In an article exploring the dirty tricks of the trade, David Miller, founder of SlugBooks, discusses two examples. One tactic textbook companies use is creating “custom edition” textbooks. These editions are only slightly different than the generic edition and offered at larger universities. By requiring students to buy these “custom” textbooks, Universities and publishers are able to prevent the sale and trade of used textbooks. The other tactic that Miller mentions is the newer technology of online textbook components. These online platforms are mostly used for homework submission. Miller explains the reasoning behind this practice, “If you want to buy the software license without the book, it’s $80, and if you buy it with the book, it’s $100. So they’re basically producing the software for nothing, then using it to require students to buy a brand new book.”

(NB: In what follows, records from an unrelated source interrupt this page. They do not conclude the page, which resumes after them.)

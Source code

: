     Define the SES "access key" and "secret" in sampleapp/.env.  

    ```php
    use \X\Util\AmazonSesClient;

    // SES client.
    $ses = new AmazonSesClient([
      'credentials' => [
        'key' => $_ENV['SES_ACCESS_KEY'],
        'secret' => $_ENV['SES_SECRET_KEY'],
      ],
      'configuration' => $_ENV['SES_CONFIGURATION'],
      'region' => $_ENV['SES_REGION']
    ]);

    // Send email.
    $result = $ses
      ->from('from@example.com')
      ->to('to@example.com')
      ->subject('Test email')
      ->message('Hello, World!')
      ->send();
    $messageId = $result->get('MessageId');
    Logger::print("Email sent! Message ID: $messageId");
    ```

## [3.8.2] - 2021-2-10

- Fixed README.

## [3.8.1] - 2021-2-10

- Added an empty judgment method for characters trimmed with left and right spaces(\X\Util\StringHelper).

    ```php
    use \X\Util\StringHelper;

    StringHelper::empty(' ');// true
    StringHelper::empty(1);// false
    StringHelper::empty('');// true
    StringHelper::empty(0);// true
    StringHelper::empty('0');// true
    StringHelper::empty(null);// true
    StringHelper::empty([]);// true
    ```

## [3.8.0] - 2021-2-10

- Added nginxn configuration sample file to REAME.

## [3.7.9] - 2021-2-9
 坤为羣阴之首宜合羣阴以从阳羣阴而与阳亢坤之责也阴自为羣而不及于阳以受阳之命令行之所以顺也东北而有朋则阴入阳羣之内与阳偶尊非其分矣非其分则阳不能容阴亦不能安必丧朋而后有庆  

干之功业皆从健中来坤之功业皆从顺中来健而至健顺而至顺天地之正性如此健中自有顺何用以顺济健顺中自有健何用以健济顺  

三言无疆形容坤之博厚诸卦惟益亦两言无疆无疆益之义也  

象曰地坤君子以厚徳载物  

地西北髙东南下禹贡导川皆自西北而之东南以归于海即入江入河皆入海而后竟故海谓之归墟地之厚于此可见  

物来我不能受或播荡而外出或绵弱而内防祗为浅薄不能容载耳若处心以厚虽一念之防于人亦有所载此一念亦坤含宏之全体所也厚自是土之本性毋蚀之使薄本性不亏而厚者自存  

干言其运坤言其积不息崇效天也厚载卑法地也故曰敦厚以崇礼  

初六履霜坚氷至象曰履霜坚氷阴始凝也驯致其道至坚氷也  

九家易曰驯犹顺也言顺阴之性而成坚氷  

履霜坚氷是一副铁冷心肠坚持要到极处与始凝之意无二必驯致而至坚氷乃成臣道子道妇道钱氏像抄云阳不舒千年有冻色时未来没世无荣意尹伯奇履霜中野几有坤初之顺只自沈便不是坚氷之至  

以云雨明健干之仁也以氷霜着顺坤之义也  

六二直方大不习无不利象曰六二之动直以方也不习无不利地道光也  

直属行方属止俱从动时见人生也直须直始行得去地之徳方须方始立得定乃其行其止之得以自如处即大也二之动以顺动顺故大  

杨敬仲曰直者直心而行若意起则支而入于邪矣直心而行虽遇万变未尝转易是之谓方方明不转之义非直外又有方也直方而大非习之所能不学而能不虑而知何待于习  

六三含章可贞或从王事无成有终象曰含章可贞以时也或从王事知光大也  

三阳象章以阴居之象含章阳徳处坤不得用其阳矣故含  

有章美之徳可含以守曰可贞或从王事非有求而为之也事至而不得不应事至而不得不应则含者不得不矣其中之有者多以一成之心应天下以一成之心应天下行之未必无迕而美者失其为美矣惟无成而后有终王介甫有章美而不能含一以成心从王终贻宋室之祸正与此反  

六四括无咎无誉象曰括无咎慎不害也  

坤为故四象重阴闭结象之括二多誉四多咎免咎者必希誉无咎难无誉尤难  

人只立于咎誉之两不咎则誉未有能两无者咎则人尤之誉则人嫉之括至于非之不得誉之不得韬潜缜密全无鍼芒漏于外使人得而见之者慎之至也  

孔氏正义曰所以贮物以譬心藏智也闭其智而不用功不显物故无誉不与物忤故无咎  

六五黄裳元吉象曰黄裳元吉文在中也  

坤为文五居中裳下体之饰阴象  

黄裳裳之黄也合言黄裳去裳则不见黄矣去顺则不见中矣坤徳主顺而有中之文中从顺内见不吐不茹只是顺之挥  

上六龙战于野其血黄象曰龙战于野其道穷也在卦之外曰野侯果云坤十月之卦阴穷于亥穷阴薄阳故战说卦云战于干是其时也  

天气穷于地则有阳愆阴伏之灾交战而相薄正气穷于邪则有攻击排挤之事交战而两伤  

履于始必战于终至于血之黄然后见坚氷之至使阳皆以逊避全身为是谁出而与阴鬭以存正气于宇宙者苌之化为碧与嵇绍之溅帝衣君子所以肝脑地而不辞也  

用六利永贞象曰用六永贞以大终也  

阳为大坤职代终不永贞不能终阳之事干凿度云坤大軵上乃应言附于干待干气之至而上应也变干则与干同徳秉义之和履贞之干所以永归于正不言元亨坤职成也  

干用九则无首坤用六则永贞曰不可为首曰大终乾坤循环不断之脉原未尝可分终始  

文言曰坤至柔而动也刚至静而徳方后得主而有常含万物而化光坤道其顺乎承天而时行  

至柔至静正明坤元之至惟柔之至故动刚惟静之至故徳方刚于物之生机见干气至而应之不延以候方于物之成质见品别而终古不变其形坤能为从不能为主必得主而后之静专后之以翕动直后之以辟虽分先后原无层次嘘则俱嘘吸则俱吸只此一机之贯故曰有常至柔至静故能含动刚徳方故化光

I have personally experienced the agony of paying for one of these online textbook components. For my Spanish class, the textbook and MySpanishLab online software were both required. When my friend told me she had taken the same Spanish course and would let me use her textbook, I thought “lucky me!”

Then on the first day of class I realized I wasn’t so fortunate…

$80 later, I felt as if I hadn’t saved anything!

I’m sure you can understand and share my frustration with throwing out extra money for unnecessary textbooks. I do not think it is ethical for these companies to continue to engage in these unfair practices. As students, our voices need to be heard. Our opinions matter! If people continue to expose these tricks, maybe we will see some lower prices in the near future!